* Given records:
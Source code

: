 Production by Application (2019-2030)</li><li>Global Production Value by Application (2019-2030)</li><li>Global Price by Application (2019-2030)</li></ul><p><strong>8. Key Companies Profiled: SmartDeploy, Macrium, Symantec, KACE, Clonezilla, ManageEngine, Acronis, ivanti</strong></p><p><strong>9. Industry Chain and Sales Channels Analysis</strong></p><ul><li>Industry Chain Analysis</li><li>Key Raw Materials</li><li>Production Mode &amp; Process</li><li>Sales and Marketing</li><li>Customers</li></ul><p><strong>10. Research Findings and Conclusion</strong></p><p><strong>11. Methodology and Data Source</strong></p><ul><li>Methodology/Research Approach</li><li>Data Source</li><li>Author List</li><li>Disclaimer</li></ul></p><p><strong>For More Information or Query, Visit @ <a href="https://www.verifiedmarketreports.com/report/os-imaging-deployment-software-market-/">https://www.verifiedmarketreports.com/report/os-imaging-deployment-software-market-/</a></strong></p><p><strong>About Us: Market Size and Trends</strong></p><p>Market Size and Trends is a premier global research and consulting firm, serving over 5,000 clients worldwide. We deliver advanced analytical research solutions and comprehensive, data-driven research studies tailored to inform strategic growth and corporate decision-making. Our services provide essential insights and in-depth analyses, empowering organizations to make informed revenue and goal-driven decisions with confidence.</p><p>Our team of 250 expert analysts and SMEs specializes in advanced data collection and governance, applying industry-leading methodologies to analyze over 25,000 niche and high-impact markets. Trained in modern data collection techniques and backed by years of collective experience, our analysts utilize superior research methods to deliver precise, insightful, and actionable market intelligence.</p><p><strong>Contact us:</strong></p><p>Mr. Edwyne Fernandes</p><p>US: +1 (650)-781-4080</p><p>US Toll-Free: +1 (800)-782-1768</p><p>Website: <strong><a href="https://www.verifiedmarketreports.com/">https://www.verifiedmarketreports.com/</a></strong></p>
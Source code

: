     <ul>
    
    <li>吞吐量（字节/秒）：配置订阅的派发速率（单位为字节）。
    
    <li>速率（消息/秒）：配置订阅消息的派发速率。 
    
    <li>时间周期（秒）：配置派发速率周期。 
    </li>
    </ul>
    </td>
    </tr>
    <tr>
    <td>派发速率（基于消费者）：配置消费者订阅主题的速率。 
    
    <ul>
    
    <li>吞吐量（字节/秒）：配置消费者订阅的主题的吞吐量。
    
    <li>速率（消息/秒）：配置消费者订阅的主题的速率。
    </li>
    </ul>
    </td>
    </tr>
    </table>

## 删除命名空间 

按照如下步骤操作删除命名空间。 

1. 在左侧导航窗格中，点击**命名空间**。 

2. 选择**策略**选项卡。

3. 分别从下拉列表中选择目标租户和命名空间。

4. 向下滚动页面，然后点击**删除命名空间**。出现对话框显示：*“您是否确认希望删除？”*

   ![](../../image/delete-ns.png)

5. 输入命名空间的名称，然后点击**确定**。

* Exercise details: Print the records above exactly. Omit nothing.

* Result:
Source code

: Production by Application (2019-2030)</li><li>Global Production Value by Application (2019-2030)</li><li>Global Price by Application (2019-2030)</li></ul><p><strong>8. Key Companies Profiled: SmartDeploy, Macrium, Symantec, KACE, Clonezilla, ManageEngine, Acronis, ivanti</strong></p><p><strong>9. Industry Chain and Sales Channels Analysis</strong></p><ul><li>Industry Chain Analysis</li><li>Key Raw Materials</li><li>Production Mode &amp; Process</li><li>Sales and Marketing</li><li>Customers</li></ul><p><strong>10. Research Findings and Conclusion</strong></p><p><strong>11. Methodology and Data Source</strong></p><ul><li>Methodology/Research Approach</li><li>Data Source</li><li>Author List</li><li>Disclaimer</li></ul></p><p><strong>For More Information or Query, Visit @ <a href="https://www.verifiedmarketreports.com/report/os-imaging-deployment-software-market-/">https://www.verifiedmarketreports.com/report/os-imaging-deployment-software-market-/</a></strong></p><p><strong>About Us: Market Size and Trends</strong></p><p>Market Size and Trends is a premier global research and consulting firm, serving over 5,000 clients worldwide. We deliver advanced analytical research solutions and comprehensive, data-driven research studies tailored to inform strategic growth and corporate decision-making. Our services provide essential insights and in-depth analyses, empowering organizations to make informed revenue and goal-driven decisions with confidence.</p><p>Our team of 250 expert analysts and SMEs specializes in advanced data collection and governance, applying industry-leading methodologies to analyze over 25,000 niche and high-impact markets. Trained in modern data collection techniques and backed by years of collective experience, our analysts utilize superior research methods to deliver precise, insightful, and actionable market intelligence.</p><p><strong>Contact us:</strong></p><p>Mr. Edwyne Fernandes</p><p>US: +1 (650)-781-4080</p><p>US Toll-Free: +1 (800)-782-1768</p><p>Website: <strong><a href="https://www.verifiedmarketreports.com/">https://www.verifiedmarketreports.com/</a></strong></p>
Source code

:     <ul>
    
    <li>吞吐量（字节/秒）：配置订阅的派发速率（单位为字节）。
    
    <li>速率（消息/秒）：配置订阅消息的派发速率。 
    
    <li>时间周期（秒）：配置派发速率周期。 
    </li>
    </ul>
    </td>
    </tr>
    <tr>
    <td>派发速率（基于消费者）：配置消费者订阅主题的速率。 
    
    <ul>
    
    <li>吞吐量（字节/秒）：配置消费者订阅的主题的吞吐量。
    
    <li>速率（消息/秒）：配置消费者订阅的主题的速率。
    </li>
    </ul>
    </td>
    </tr>
    </table>

## 删除命名空间 

按照如下步骤操作删除命名空间。 

1. 在左侧导航窗格中，点击**命名空间**。 

2. 选择**策略**选项卡。

3. 分别从下拉列表中选择目标租户和命名空间。

4. 向下滚动页面，然后点击**删除命名空间**。出现对话框显示：*“您是否确认希望删除？”*

   ![](../../image/delete-ns.png)

5. 输入命名空间的名称，然后点击**确定**。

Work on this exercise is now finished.